The problem is that purchasing the coin is not accessible to all. The cryptocurrency is only listed on exchanges BitFinex and FTX, and neither is accessible to US customers.
According to Goldbard, users in the US should be able to start purchasing MobileCoins in the first three months of the year thanks to cryptocurrency payment processor Zero Hash and cryptocurrency trading platform SFOX.
The addition of a payments feature to the encrypted video-calling, and texting app comes after rival platforms like WhatsApp and Facebook Messenger are already providing the service, though none of them enjoy Signal’s reputation on respecting its users’ privacy.

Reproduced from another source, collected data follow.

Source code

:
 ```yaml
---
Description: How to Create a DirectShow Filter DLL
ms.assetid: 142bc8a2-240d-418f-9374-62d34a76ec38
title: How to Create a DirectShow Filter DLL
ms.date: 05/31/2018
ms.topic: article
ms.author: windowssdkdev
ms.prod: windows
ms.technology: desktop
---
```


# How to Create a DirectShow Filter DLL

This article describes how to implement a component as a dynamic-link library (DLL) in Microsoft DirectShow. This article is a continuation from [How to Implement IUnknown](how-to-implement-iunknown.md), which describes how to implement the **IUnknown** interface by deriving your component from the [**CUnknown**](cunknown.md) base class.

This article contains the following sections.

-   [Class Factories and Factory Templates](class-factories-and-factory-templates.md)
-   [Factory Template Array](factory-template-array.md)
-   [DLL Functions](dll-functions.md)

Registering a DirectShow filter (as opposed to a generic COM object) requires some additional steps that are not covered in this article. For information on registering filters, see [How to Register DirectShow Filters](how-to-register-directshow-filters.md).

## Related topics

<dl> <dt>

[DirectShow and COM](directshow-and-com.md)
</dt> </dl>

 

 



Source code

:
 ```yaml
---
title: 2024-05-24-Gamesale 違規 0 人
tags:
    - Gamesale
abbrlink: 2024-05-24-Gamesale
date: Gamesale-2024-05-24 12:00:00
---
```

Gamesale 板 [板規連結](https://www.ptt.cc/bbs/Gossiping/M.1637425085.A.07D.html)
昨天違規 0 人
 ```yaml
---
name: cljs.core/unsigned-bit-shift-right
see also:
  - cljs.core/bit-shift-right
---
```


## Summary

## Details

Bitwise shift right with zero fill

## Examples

“I would like to get to a world where not only can you feel [a sense of privacy] when you talk to your therapist over Signal, but also when you pay your therapist for the session over Signal,” Signal creator Moxie Marlinspike said last spring while championing the privacy of cryptocurrency over surveillance-friendly banking or credit card systems.
Marlinspike and Goldbard say they designed MobileCoin to be both easier to use for small purchases on a mobile device, with fast transaction confirmations, and also far more private than Bitcoin, whose public blockchain can allow powerful forms of tracking.
But some privacy advocates fear that integrating a privacy coin into Signal could create new legal headaches and a further tightening of US federal rules on cryptocurrencies.